Tutelare le proprie scelte di consumo

Come consumatori, possiamo adottare strategie pratiche per fare scelte più consapevoli quando acquistiamo acqua in bottiglia. Prima di tutto, è fondamentale distinguere tra acqua minerale naturale, acqua di sorgente e acqua potabile trattata. Le acque minerali naturali devono avere caratteristiche di stabilità di composizione e origine protetta, le acque di sorgente sono acque sotterranee potabili che non soddisfano tutti i requisiti delle acque minerali, mentre le acque potabili confezionate sono in genere acque di rete o sotterranee trattate secondo normative diverse.

Verificare le informazioni obbligatorie in etichetta diventa così un gesto importante: origine, composizione, eventuali trattamenti dichiarati come trattata con aria arricchita di ozono o addizionata di anidride carbonica sono tutti elementi che ci aiutano a capire cosa stiamo acquistando. Quando disponibili, consultare i documenti tecnici o le analisi rese pubbliche dall’imbottigliatore può fornire ulteriori dettagli sul prodotto.
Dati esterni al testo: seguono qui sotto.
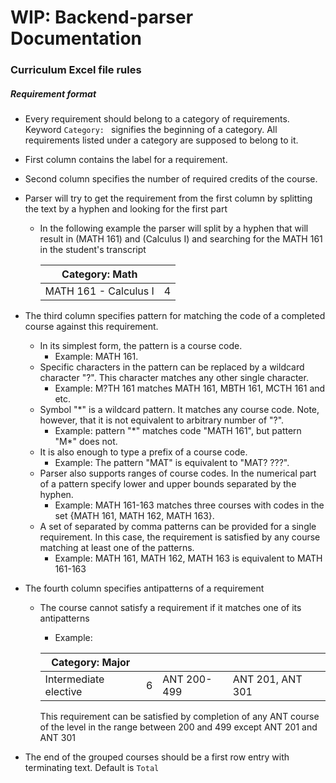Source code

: # WIP: Backend-parser Documentation

<h3>Curriculum Excel file rules</h3>
<h5>Requirement format</h5>

* Every requirement should belong to a category of requirements. Keyword `Category: ` signifies the beginning of a category. All requirements listed under a category are supposed to belong to it.  
* First column contains the label for a requirement. 
* Second column specifies the number of required credits of the course.
* Parser will try to get the requirement from the first column by splitting the text by a hyphen and looking for the first part
  * In the following example the parser will split by a hyphen that will result in (MATH 161) and (Calculus I) and searching for the MATH 161 in the student's transcript
  
    | Category: Math        |   |
    |-----------------------|---|
    | MATH 161 - Calculus I | 4 |
    
* The third column specifies pattern for matching the code of a completed course against this requirement.
    * In its simplest form, the pattern is a course code. 
        * Example: MATH 161.
    * Specific characters in the pattern can be replaced by a wildcard character "?". This character matches any other single character.
        * Example: M?TH 161 matches MATH 161, MBTH 161, MCTH 161 and etc.
    * Symbol "*" is a wildcard pattern. It matches any course code. Note, however, that it is not equivalent to arbitrary number of "?".
        * Example: pattern "*" matches code "MATH 161", but pattern "M\*" does not.
    * It is also enough to type a prefix of a course code.
        * Example: The pattern "MAT" is equivalent to "MAT? ???".
    * Parser also supports ranges of course codes. In the numerical part of a pattern specify lower and upper bounds separated by the hyphen.
        * Example: MATH 161-163 matches three courses with codes in the set {MATH 161, MATH 162, MATH 163}.
    *  A set of separated by comma patterns can be provided for a single requirement. In this case, the requirement is satisfied by any course matching at least one of the patterns.
        * Example: MATH 161, MATH 162, MATH 163 is equivalent to MATH 161-163
    
* The fourth column specifies antipatterns of a requirement
    * The course cannot satisfy a requirement if it matches one of its antipatterns
        * Example:
        
        | Category: Major       |   |             |                  |   |
        |-----------------------|---|-------------|------------------|---|
        | Intermediate elective | 6 | ANT 200-499 | ANT 201, ANT 301 |   |
    
        This requirement can be satisfied by completion of any ANT course of the level in the range between 200 and 499 except ANT 201 and ANT 301 
   
* The end of the grouped courses should be a first row entry with terminating text. Default is  `Total`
Un aspetto cruciale riguarda le condizioni di conservazione. La raccomandazione di conservare le bottiglie in luogo fresco, asciutto, al riparo dalla luce e da fonti di calore è riportata sistematicamente sulle etichette perché temperature elevate e luce solare possono accelerare il degrado del materiale plastico e aumentare la migrazione di sostanze chimiche verso l’acqua, oltre a favorire eventuali alterazioni organolettiche. È inoltre consigliabile consumare l’acqua entro tempi ragionevoli dall’acquisto e, una volta aperta la bottiglia, entro pochi giorni.

La questione dei trattamenti e delle possibili migrazioni dai materiali di confezionamento mostra che anche prodotti apparentemente semplici come l’acqua in bottiglia sono il risultato di una filiera tecnologica regolamentata. Essere consumatori informati significa conoscere il quadro normativo e utilizzare queste informazioni per interpretare correttamente le etichette e le pratiche di conservazione, senza allarmismi ma con la giusta consapevolezza critica che ci permette di fare scelte adatte alle nostre esigenze e aspettative.